══ MATERIAL TO PROCESS ══

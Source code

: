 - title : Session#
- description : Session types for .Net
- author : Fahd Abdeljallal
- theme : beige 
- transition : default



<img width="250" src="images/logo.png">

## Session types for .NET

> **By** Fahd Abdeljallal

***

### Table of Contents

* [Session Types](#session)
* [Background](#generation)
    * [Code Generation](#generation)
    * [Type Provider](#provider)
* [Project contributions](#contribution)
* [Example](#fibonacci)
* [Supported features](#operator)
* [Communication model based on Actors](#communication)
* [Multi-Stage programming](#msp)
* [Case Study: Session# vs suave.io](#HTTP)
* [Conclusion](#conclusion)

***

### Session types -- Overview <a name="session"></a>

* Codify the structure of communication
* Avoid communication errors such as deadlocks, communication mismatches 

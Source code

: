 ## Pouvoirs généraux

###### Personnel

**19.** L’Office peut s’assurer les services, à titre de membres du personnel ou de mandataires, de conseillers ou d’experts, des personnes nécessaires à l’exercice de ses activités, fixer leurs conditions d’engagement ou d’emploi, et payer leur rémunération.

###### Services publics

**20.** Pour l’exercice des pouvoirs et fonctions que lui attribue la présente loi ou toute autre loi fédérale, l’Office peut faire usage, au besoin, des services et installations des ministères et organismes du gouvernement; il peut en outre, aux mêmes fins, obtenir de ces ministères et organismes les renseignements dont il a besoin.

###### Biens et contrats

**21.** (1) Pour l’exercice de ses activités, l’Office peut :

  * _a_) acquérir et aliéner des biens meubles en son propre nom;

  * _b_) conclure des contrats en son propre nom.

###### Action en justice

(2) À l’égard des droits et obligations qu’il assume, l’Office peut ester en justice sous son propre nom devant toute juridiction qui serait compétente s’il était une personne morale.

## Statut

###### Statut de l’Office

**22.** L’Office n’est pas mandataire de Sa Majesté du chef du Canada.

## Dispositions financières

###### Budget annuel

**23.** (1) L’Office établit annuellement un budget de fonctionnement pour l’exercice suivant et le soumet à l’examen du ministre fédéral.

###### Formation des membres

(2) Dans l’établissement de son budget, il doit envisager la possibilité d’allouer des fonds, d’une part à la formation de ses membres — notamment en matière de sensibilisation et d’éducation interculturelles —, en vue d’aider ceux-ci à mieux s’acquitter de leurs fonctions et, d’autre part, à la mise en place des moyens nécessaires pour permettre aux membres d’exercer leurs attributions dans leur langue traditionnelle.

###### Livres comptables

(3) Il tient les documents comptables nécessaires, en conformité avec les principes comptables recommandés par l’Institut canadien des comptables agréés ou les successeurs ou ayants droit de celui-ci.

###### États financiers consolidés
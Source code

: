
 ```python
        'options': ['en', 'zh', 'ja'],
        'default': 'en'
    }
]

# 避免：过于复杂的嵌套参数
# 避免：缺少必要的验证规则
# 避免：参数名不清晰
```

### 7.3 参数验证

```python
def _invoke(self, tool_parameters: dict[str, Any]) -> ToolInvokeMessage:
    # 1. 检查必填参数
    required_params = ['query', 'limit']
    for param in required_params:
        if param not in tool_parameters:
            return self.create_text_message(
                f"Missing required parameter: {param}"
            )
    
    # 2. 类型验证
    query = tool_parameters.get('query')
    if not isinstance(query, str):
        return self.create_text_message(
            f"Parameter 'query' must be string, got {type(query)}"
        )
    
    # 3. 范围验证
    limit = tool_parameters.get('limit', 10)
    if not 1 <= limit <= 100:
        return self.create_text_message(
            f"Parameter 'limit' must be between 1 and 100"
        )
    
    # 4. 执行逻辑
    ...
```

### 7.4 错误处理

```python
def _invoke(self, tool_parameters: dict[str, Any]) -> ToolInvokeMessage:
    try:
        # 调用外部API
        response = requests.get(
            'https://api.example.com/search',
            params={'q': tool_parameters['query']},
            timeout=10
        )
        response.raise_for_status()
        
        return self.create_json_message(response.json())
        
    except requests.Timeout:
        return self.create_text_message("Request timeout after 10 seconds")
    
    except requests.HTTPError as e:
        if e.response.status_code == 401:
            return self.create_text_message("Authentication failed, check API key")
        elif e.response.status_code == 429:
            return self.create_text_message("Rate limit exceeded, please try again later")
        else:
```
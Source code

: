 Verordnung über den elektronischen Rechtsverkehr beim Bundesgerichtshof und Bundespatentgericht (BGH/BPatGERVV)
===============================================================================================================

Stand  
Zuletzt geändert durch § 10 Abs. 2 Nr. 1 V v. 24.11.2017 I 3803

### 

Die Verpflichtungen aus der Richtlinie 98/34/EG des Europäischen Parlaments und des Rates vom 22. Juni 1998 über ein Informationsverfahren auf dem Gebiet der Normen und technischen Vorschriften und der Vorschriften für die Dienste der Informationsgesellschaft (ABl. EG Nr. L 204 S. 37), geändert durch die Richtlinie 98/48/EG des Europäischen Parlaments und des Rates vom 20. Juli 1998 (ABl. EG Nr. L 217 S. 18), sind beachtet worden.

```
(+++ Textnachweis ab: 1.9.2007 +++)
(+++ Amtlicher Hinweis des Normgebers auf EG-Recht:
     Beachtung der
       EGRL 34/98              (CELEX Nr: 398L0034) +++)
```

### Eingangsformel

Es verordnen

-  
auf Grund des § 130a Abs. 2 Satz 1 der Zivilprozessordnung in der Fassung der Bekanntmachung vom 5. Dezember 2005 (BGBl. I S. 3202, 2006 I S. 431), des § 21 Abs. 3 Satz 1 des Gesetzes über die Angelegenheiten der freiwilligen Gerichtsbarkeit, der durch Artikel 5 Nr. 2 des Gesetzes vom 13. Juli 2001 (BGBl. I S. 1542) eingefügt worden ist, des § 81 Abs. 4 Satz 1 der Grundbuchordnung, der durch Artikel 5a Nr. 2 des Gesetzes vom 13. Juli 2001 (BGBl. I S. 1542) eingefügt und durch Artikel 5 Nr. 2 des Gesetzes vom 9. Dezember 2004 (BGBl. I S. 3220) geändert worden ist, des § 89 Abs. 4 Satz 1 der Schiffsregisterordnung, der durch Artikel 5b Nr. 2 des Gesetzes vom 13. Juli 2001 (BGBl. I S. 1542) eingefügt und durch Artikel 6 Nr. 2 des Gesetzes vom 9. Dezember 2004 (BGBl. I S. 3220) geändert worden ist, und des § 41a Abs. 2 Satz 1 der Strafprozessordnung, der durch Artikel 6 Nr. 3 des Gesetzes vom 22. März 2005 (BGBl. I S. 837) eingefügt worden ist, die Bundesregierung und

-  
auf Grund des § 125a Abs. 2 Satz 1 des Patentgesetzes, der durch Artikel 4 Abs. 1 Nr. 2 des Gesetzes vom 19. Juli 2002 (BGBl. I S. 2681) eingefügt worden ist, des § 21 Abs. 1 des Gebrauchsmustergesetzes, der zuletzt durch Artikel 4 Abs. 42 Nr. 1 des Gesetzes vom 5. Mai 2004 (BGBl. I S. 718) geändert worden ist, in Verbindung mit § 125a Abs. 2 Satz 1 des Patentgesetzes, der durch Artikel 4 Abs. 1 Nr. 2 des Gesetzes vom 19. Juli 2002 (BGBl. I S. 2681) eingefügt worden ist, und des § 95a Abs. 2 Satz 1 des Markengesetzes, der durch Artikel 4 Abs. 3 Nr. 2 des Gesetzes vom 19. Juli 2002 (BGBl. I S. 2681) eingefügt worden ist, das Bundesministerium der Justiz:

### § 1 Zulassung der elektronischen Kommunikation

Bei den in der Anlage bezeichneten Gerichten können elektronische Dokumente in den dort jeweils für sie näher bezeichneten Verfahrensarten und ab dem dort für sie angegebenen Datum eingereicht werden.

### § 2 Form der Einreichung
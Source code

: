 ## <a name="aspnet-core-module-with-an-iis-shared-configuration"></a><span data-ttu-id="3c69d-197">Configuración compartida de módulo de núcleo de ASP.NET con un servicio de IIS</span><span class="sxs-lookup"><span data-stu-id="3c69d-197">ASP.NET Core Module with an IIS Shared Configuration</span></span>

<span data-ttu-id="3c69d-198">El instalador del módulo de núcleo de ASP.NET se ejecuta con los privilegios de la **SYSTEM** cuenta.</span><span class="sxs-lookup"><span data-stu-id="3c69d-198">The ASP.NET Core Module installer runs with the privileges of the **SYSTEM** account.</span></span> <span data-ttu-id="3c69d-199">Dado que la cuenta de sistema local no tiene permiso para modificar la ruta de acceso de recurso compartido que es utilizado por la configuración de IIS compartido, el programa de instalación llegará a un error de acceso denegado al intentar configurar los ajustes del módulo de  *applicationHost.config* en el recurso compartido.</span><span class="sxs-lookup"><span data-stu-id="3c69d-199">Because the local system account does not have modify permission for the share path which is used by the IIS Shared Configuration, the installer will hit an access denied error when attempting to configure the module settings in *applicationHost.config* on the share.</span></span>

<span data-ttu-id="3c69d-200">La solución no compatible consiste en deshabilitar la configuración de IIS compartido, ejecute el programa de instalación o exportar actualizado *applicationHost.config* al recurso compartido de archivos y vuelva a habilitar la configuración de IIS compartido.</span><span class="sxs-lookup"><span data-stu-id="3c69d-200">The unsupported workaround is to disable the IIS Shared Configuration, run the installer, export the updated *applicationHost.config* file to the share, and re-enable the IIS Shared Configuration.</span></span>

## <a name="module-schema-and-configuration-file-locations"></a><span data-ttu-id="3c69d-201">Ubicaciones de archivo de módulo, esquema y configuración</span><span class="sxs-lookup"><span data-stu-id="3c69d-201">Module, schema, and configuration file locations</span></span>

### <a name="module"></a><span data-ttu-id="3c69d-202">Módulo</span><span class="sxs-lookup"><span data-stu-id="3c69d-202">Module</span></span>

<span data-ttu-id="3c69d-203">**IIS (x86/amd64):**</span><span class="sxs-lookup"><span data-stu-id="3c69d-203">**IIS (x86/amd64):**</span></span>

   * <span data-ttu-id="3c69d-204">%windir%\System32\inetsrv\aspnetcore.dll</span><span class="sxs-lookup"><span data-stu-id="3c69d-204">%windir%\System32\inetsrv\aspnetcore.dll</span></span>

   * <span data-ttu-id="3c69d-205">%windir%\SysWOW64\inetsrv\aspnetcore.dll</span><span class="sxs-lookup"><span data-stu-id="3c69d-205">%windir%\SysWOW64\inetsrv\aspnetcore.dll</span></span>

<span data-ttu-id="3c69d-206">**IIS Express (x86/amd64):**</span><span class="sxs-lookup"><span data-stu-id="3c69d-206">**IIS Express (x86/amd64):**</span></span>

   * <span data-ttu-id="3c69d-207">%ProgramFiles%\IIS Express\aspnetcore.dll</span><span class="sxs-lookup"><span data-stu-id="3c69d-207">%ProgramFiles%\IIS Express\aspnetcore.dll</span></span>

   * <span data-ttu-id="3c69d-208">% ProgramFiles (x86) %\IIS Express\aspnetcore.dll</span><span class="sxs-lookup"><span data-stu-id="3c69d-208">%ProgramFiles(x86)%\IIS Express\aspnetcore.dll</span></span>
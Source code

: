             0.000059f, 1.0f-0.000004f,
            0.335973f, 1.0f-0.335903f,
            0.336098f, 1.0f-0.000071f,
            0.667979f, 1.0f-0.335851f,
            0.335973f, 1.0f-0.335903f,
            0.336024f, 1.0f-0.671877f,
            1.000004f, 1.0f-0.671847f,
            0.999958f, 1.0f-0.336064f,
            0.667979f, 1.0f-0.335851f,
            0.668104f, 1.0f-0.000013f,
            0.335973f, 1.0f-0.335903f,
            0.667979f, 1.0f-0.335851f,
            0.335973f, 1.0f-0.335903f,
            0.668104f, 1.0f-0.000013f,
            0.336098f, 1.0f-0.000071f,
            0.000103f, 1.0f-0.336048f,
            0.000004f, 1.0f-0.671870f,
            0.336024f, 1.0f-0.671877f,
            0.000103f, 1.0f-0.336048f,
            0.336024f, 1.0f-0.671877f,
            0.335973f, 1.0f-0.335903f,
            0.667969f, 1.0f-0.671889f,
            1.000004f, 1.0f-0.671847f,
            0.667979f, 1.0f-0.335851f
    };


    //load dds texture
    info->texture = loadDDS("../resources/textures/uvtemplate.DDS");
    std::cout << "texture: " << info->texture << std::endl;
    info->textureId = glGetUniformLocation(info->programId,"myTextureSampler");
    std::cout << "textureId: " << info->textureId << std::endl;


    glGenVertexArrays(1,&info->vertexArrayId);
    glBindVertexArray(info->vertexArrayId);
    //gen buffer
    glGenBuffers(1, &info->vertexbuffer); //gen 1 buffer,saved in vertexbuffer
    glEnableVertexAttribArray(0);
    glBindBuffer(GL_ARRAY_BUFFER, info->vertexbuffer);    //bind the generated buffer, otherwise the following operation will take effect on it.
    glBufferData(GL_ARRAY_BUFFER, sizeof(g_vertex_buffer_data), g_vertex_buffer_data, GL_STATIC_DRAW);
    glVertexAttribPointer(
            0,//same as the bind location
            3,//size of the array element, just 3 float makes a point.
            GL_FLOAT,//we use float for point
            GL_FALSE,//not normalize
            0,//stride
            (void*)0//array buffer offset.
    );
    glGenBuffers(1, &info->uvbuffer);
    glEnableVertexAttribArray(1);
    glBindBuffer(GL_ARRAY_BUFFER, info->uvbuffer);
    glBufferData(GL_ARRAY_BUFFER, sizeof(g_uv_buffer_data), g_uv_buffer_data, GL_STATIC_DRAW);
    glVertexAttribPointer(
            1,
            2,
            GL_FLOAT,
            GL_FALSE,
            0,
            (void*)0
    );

═══

= TASK GOAL =
Begin with the first line of the records and reproduce each line as is, ending with the line that holds "payer leur rémunération.".

= FINISHED TASK =
Source code

: - title : Session#
- description : Session types for .Net
- author : Fahd Abdeljallal
- theme : beige 
- transition : default



<img width="250" src="images/logo.png">

## Session types for .NET

> **By** Fahd Abdeljallal

***

### Table of Contents

* [Session Types](#session)
* [Background](#generation)
    * [Code Generation](#generation)
    * [Type Provider](#provider)
* [Project contributions](#contribution)
* [Example](#fibonacci)
* [Supported features](#operator)
* [Communication model based on Actors](#communication)
* [Multi-Stage programming](#msp)
* [Case Study: Session# vs suave.io](#HTTP)
* [Conclusion](#conclusion)

***

### Session types -- Overview <a name="session"></a>

* Codify the structure of communication
* Avoid communication errors such as deadlocks, communication mismatches 

Source code

: ## Pouvoirs généraux

###### Personnel

**19.** L’Office peut s’assurer les services, à titre de membres du personnel ou de mandataires, de conseillers ou d’experts, des personnes nécessaires à l’exercice de ses activités, fixer leurs conditions d’engagement ou d’emploi, et payer leur rémunération.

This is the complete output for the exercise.